September 15th 2008 03:49 pm
Why and how Managers follow Steps? Employees must follow required steps when those steps are part of a company or industry standard
It would be hard to overestimate the importance of standards. And by “standards” we are not referring to moral or ethical standards. We mean languages, symbols, conventions, scales. These are the DNA of civilization. Without our ability to devise and then accept standards, we could never have developed such a complex society.
Standards enable us to communicate. Each language is simply a shared set of standards. If you don’t share someone’s grammatical standards, and if you cannot agree on what certain symbols mean, then you can’t speak that person’s language. All communication, no matter what its medium, demands shared standards—just ask a Windows user who has tried to download a document from his Mac-bound buddy.
Standards drive learning. The skill of arithmetic is teachable precisely because all the students and all the teachers know that they are adding and subtracting in “base ten.” Shared standards make skills transferable.

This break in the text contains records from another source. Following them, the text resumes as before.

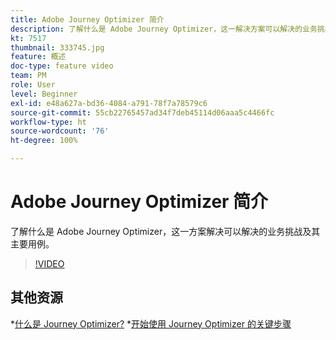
 ```yaml
---
title: Adobe Journey Optimizer 简介
description: 了解什么是 Adobe Journey Optimizer，这一解决方案可以解决的业务挑战及其主要用例。
kt: 7517
thumbnail: 333745.jpg
feature: 概述
doc-type: feature video
team: PM
role: User
level: Beginner
exl-id: e48a627a-bd36-4084-a791-78f7a78579c6
source-git-commit: 55cb22765457ad34f7deb45114d06aaa5c4466fc
workflow-type: ht
source-wordcount: '76'
ht-degree: 100%

---
```


# Adobe Journey Optimizer 简介

了解什么是 Adobe Journey Optimizer，这一方案解决可以解决的业务挑战及其主要用例。

>[!VIDEO](https://video.tv.adobe.com/v/333745?quality=12)

## 其他资源

*[什么是 Journey Optimizer?](https://experienceleague.adobe.com/docs/journey-optimizer/using/get-started/get-started.html?lang=zh-Hans)
*[开始使用 Journey Optimizer 的关键步骤](https://experienceleague.adobe.com/docs/journey-optimizer/using/get-started/quick-start.html?lang=zh-Hans)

Standards make comparison possible. For example, in order to function, market-driven economies needed a standard system for comparing the value of one company with that of another. Until the late fifteenth century no such system existed. But in 1494 a Venetian monk, Luca Pacioli, formalized that system and communicated it in the first book detailing the standards of double-entry bookkeeping. Wall Street still uses that system today.
Counterintuitively, standards fuel creativity. Take music as an example. There is no right way to structure sounds. But in Western Europe in the late sixteenth century, a structured scale gradually became standard. This scale, called a “chromatic scale,” used twelve tones per octave, with each tone being one hundred cents apart in pitch—represented by the seven white keys and five black keys on a piano keyboard. On the surface this sounds as though it would restrict the composers’ genius. But the opposite was true. Being limited to just twelve tones didn’t dampen their creativity; it fostered their creativity. The chromatic scale, and its formal notation system, spawned two centuries of the most prolific and original composition. Composers as diverse as Vivaldi, Miles Davis, Stravinsky, and Madonna all used the standard chromatic scale to give voice to the unique music playing in their minds.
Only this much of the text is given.